— What to work on —
Look at each line of the listing. Copy those that hold the string "running".

— Source material —

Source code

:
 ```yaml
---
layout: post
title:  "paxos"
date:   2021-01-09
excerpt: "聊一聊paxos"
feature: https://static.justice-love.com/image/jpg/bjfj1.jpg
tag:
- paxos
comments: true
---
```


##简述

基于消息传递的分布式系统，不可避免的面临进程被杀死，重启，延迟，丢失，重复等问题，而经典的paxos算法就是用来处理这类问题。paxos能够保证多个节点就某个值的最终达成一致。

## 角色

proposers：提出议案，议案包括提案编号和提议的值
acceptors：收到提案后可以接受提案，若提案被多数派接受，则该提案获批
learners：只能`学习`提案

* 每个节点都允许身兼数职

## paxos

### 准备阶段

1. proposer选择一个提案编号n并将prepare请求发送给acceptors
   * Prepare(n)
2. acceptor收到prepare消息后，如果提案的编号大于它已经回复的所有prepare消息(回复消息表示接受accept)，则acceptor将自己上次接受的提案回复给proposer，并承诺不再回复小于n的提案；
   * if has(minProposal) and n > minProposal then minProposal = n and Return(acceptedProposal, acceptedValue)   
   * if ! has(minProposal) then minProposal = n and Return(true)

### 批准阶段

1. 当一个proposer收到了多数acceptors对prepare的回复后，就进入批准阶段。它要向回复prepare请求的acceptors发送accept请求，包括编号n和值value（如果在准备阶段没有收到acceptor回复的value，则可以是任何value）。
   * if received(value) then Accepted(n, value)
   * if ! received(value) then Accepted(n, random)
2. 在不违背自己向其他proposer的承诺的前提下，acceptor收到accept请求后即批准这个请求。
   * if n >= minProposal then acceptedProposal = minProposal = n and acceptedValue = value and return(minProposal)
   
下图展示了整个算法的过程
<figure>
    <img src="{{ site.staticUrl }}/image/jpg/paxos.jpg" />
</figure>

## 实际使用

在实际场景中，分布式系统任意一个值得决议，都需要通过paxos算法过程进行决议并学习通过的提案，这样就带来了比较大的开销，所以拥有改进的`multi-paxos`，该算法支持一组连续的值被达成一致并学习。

---

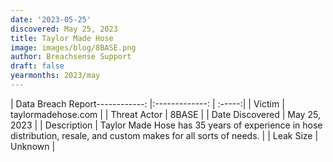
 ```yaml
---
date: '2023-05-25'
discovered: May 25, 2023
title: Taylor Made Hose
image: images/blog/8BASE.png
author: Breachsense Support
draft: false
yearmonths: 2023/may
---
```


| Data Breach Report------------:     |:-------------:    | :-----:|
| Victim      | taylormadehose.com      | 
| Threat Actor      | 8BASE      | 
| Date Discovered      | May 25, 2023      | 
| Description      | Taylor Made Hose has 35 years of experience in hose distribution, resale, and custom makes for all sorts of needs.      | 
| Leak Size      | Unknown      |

* * *

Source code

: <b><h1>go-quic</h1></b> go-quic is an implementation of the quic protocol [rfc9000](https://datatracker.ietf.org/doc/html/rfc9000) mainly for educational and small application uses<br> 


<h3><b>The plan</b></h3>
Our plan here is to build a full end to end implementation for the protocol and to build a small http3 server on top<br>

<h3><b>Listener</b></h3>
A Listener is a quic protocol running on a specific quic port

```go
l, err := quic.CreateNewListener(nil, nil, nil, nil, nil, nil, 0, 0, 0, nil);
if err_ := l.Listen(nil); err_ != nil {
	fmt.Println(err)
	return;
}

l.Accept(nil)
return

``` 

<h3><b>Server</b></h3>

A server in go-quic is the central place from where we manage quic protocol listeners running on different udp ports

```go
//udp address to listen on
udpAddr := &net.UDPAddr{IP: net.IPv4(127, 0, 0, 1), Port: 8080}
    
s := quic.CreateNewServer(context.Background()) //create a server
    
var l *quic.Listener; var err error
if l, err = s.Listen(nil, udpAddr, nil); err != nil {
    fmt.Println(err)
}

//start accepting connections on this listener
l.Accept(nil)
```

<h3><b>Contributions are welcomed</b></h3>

— Solution —
A Listener is a quic protocol running on a specific quic port
A server in go-quic is the central place from where we manage quic protocol listeners running on different udp ports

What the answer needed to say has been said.